Department
of Computer Science
School of Engineering and Applied Science
University of Virginia,
Charlottesville,
Virginia
FAQ's
What is STREAM?
The STREAM benchmark is a simple synthetic benchmark program that measures
sustainable memory bandwidth (in MB/s) and the corresponding computation
rate for simple vector kernels.
Why should I care?
Computer cpus are getting faster much more quickly than computer memory
systems. As this progresses, more and more programs will be limited in
performance by the memory bandwidth of the system, rather than by the computational
performance of the cpu.
As an extreme example, several current high-end machines run simple
arithmetic kernels for out-of-cache operands at 4-5% of their rated peak
speeds --- that means that they are spending 95-96% of their time idle
and waiting for cache misses to be satisfied.
The STREAM benchmark is specifically designed to work with datasets
much larger than the available cache on any given system, so that the results
are (presumably) more indicative of the performance of very large, vector
style applications.
If you want more words, I have written a paper on STREAM:
Sustainable
Memory Bandwidth in Current High Performance Computers
A somewhat broader look on the issue, see my paper: Memory
Bandwidth and Machine Balance in Current High Performance Computers.
STREAM is also a useful component of models for scaling of homogeneous throughput workloads
(like the SPEC CPU "rate" benchmarks). Examples of models based on STREAM measurements that
do a pretty good job of estimating SPECfp_rate2000 scaling are included in several
presentations.
Getting Started
STREAM is relatively easy to run, though there are bazillions of variations
in operating systems and hardware, so it is hard for any set of instructions to be comprehensive.
It is strongly recommended that you compile the STREAM benchmark
from the source code (either Fortran or C).
If it is not possible to compile the code yourself there are a few
obsolete precompiled binaries that might work. Most of these are very old
and even if they run they are unlikely to give good performance (because they
use old instruction sets) and are unlikely to obey the current STREAM
run rules
(because the arrays are too small given the cache sizes on current processors).
If there is not a precompiled binary, then you have to compile the code.
Run Rules
The run rules for a compliant "standard" STREAM benchmark run are contained
here and in comments in the source code.
- You are free to use this program and/or to redistribute this program.
- You are free to modify this program for your own use, including commercial use,
subject to the publication restrictions in item 3.

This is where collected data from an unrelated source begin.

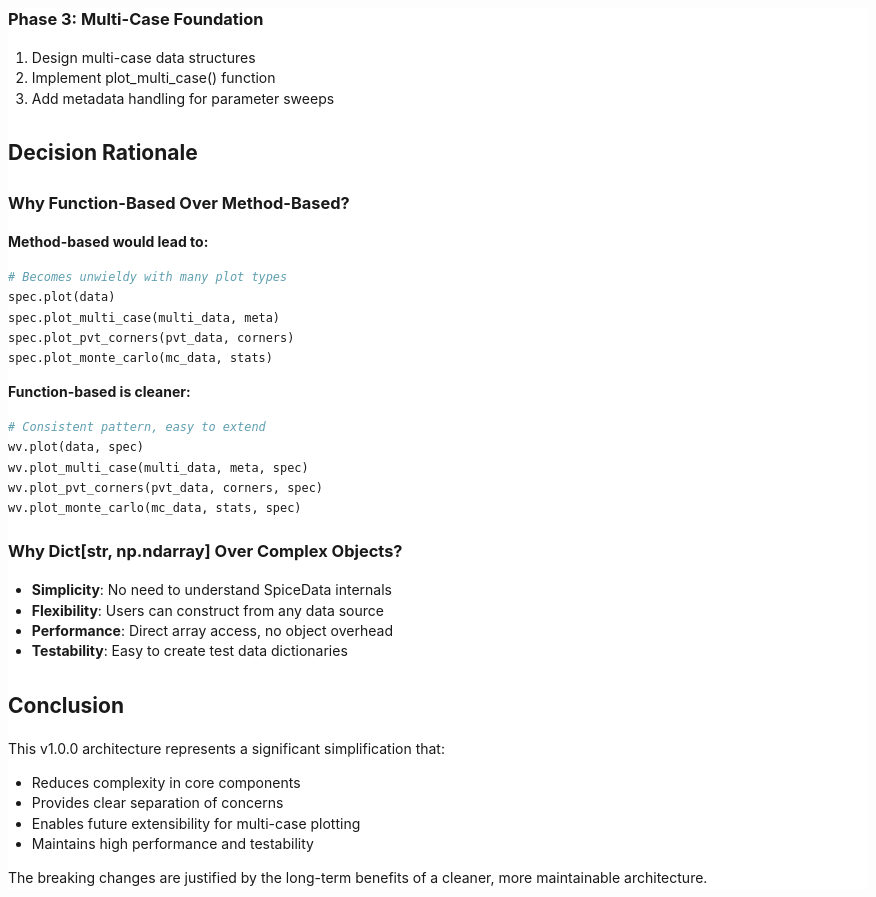 ### Phase 3: Multi-Case Foundation
1. Design multi-case data structures
2. Implement plot_multi_case() function
3. Add metadata handling for parameter sweeps

## Decision Rationale

### Why Function-Based Over Method-Based?

**Method-based would lead to:**
```python
# Becomes unwieldy with many plot types
spec.plot(data)
spec.plot_multi_case(multi_data, meta)
spec.plot_pvt_corners(pvt_data, corners)
spec.plot_monte_carlo(mc_data, stats)
```

**Function-based is cleaner:**
```python
# Consistent pattern, easy to extend
wv.plot(data, spec)
wv.plot_multi_case(multi_data, meta, spec)
wv.plot_pvt_corners(pvt_data, corners, spec)
wv.plot_monte_carlo(mc_data, stats, spec)
```

### Why Dict[str, np.ndarray] Over Complex Objects?

- **Simplicity**: No need to understand SpiceData internals
- **Flexibility**: Users can construct from any data source
- **Performance**: Direct array access, no object overhead
- **Testability**: Easy to create test data dictionaries

## Conclusion

This v1.0.0 architecture represents a significant simplification that:
- Reduces complexity in core components
- Provides clear separation of concerns
- Enables future extensibility for multi-case plotting
- Maintains high performance and testability

The breaking changes are justified by the long-term benefits of a cleaner, more maintainable architecture.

- You are free to publish results obtained from running this program, or from
works that you derive from this program, with the following limitations:
- In order to be referred to as "STREAM benchmark results",
published results must be in conformance to the STREAM
Run Rules, (briefly reviewed below) published at
STREAM FAQ
and incorporated herein by reference.
- As the copyright holder, John McCalpin retains the
right to determine conformity with the Run Rules.

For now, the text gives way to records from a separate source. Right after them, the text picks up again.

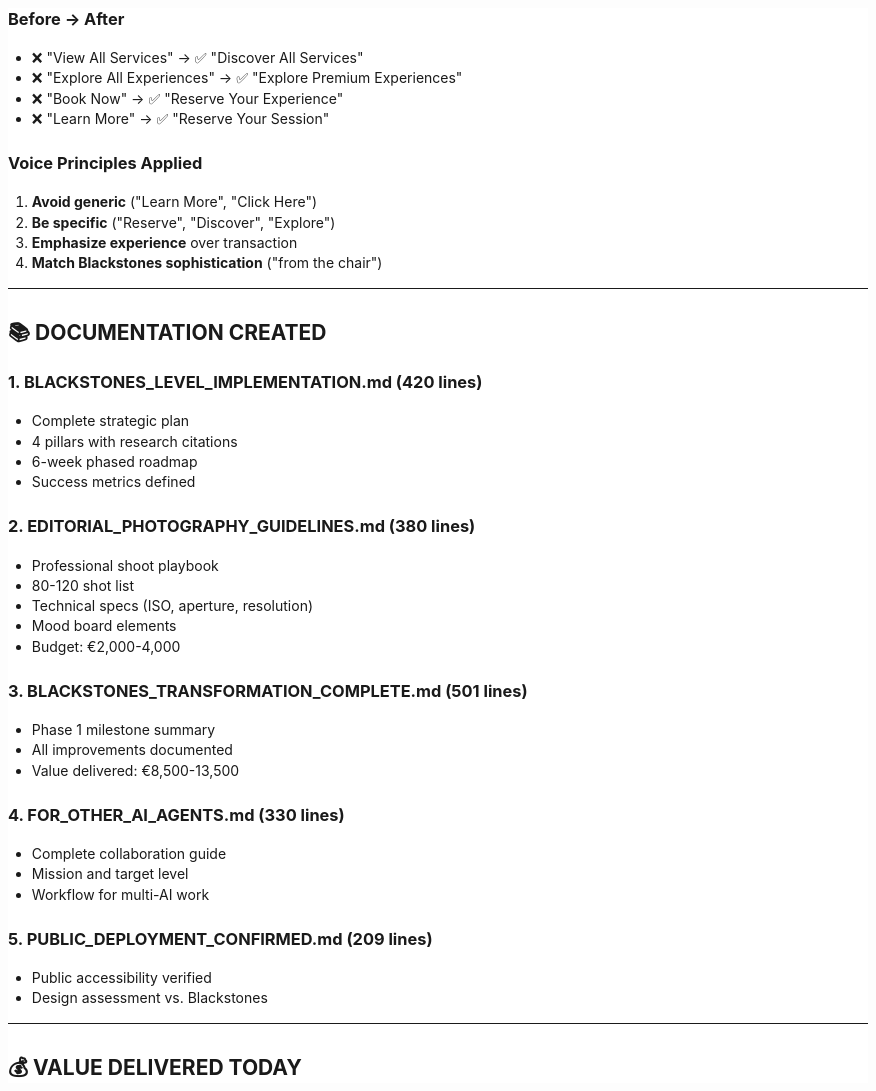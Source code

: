 ### Before → After
- ❌ "View All Services" → ✅ "Discover All Services"
- ❌ "Explore All Experiences" → ✅ "Explore Premium Experiences"
- ❌ "Book Now" → ✅ "Reserve Your Experience"
- ❌ "Learn More" → ✅ "Reserve Your Session"

### Voice Principles Applied
1. **Avoid generic** ("Learn More", "Click Here")
2. **Be specific** ("Reserve", "Discover", "Explore")
3. **Emphasize experience** over transaction
4. **Match Blackstones sophistication** ("from the chair")

---

## 📚 **DOCUMENTATION CREATED**

### 1. **BLACKSTONES_LEVEL_IMPLEMENTATION.md** (420 lines)
- Complete strategic plan
- 4 pillars with research citations
- 6-week phased roadmap
- Success metrics defined

### 2. **EDITORIAL_PHOTOGRAPHY_GUIDELINES.md** (380 lines)
- Professional shoot playbook
- 80-120 shot list
- Technical specs (ISO, aperture, resolution)
- Mood board elements
- Budget: €2,000-4,000

### 3. **BLACKSTONES_TRANSFORMATION_COMPLETE.md** (501 lines)
- Phase 1 milestone summary
- All improvements documented
- Value delivered: €8,500-13,500

### 4. **FOR_OTHER_AI_AGENTS.md** (330 lines)
- Complete collaboration guide
- Mission and target level
- Workflow for multi-AI work

### 5. **PUBLIC_DEPLOYMENT_CONFIRMED.md** (209 lines)
- Public accessibility verified
- Design assessment vs. Blackstones

---

## 💰 **VALUE DELIVERED TODAY**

- Results based on modified source code or on runs not in accordance
with the STREAM Run Rules must be clearly labelled whenever they
are published. Examples of proper labelling include:
- "tuned STREAM benchmark results"
- "based on a variant of the STREAM benchmark code"
Other comparable, clear, and reasonable labelling is acceptable.

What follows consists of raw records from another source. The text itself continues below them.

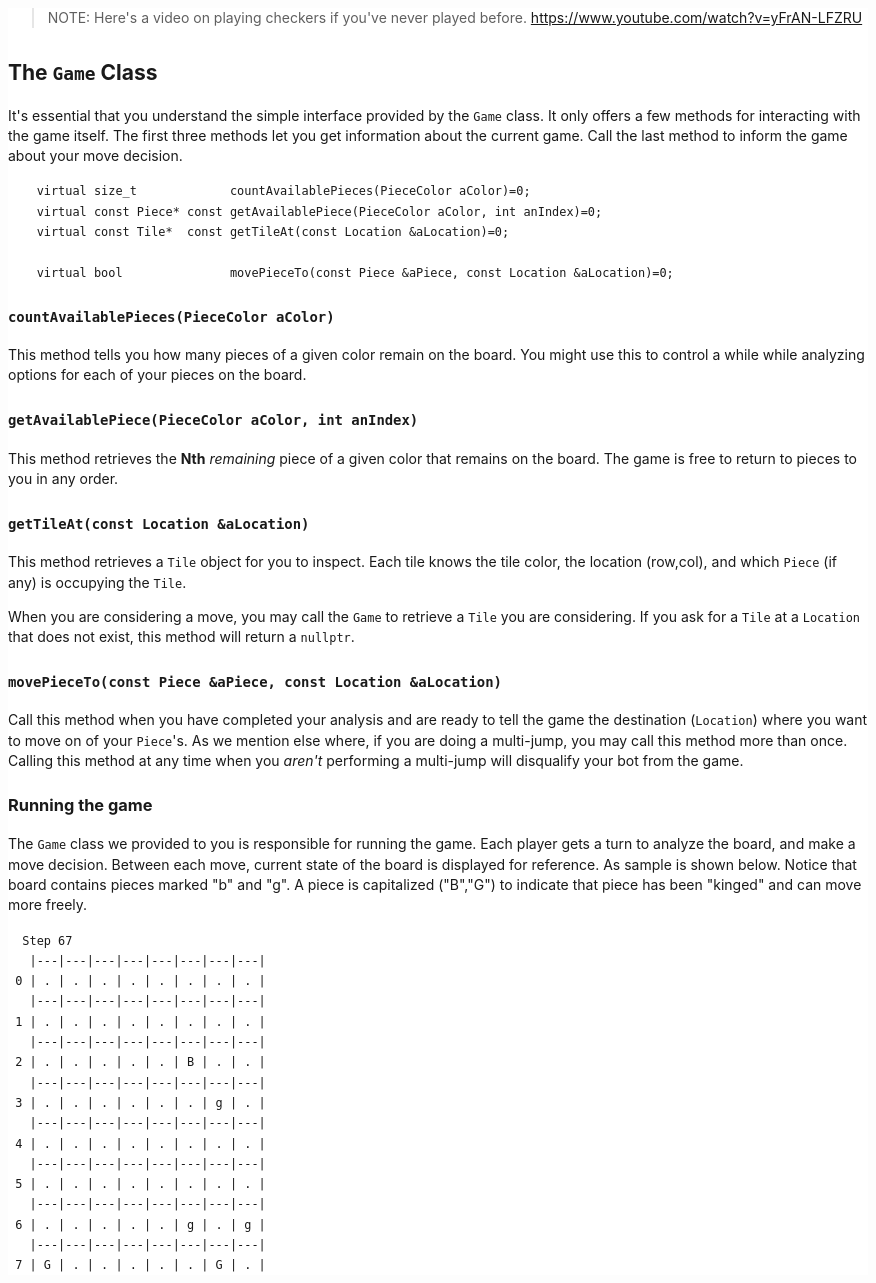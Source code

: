 > NOTE: Here's a video on playing checkers if you've never played before. https://www.youtube.com/watch?v=yFrAN-LFZRU

## The `Game` Class

It's essential that you understand the simple interface provided by the `Game` class. It only offers a few methods for interacting with the game itself. The first three methods let you get information about the current game. Call the last method to inform the game about your move decision. 

```
    virtual size_t             countAvailablePieces(PieceColor aColor)=0;
    virtual const Piece* const getAvailablePiece(PieceColor aColor, int anIndex)=0;
    virtual const Tile*  const getTileAt(const Location &aLocation)=0;
    
    virtual bool               movePieceTo(const Piece &aPiece, const Location &aLocation)=0; 
```

### `countAvailablePieces(PieceColor aColor)` 
This method tells you how many pieces of a given color remain on the board.  You might use this to control a while while analyzing options for each of your pieces on the board.

### `getAvailablePiece(PieceColor aColor, int anIndex)` 
This method retrieves the **Nth** _remaining_ piece of a given color that remains on the board. The game is free to return to pieces to you in any order.  

### `getTileAt(const Location &aLocation)` 
This method retrieves a `Tile` object for you to inspect. Each tile knows the tile color, the location (row,col), and which `Piece` (if any) is occupying the `Tile`. 

When you are considering a move, you may call the `Game` to retrieve a `Tile` you are considering. If you ask for a `Tile` at a `Location` that does not exist, this method will return a `nullptr`.

### `movePieceTo(const Piece &aPiece, const Location &aLocation)` 
Call this method when you have completed your analysis and are ready to tell the game the destination (`Location`) where you want to move on of your `Piece`'s.  As we mention else where, if you are doing a multi-jump, you may call this method more than once. Calling this method at any time when you _aren't_ performing a multi-jump will disqualify your bot from the game.

### Running the game 

The `Game` class we provided to you is responsible for running the game. Each player gets a turn to analyze the board, and make a move decision. Between each move, current state of the board is displayed for reference. As sample is shown below.  Notice that board contains pieces marked "b" and "g". A piece is capitalized ("B","G") to indicate that piece has been "kinged" and can move more freely.

```
  Step 67
   |---|---|---|---|---|---|---|---|
 0 | . | . | . | . | . | . | . | . |
   |---|---|---|---|---|---|---|---|
 1 | . | . | . | . | . | . | . | . |
   |---|---|---|---|---|---|---|---|
 2 | . | . | . | . | . | B | . | . |
   |---|---|---|---|---|---|---|---|
 3 | . | . | . | . | . | . | g | . |
   |---|---|---|---|---|---|---|---|
 4 | . | . | . | . | . | . | . | . |
   |---|---|---|---|---|---|---|---|
 5 | . | . | . | . | . | . | . | . |
   |---|---|---|---|---|---|---|---|
 6 | . | . | . | . | . | g | . | g |
   |---|---|---|---|---|---|---|---|
 7 | G | . | . | . | . | . | G | . |
```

- Submission of results to the STREAM benchmark web site is encouraged, but not required.
- Use of this program or creation of derived works based on this
program constitutes acceptance of these licensing restrictions.
- Absolutely no warranty is expressed or implied.
Uniprocessor Runs
If you want to run STREAM on a single processor, then you are in luck --
it is an easy thing to do. Grab the source code from the source
code directory. You will need the main STREAM
code in either Fortran or C, and you will need a timer code. For
Unix/Linux systems, the timer code included in the C version (and also provided
separately in the file "mysecond.c" works fine.
Some systems provide higher resolution timers -- check with the documentation
on your own unix/linux box to see what you have access to.....
Please note that I generally reject new measurements based on "cpu timers"
(even for uniprocessor runs) because of both poor resolution and systematic
inaccuracies in the this function on many/most systems. Wall clock timers are
much more reliable.
There are a number of versions of the STREAM code code in both FORTRAN and C.
The most recent versions are named "stream.f" and "stream.c" (shocking!).
(I use STREAM in uppercase as the name of the benchmark, but I prefer not
to use uppercase for file names that I have to type often, so I have left
those in lowercase.)
Simple Compilation Instructions
First you need to get either the
C code
or the
FORTRAN code
plus the
external timer code.
On most Linux systems, you can compile a standard-conforming
(single cpu) version of STREAM with the simple command:
gcc -O stream.c -o stream
Please let me know if this does not work!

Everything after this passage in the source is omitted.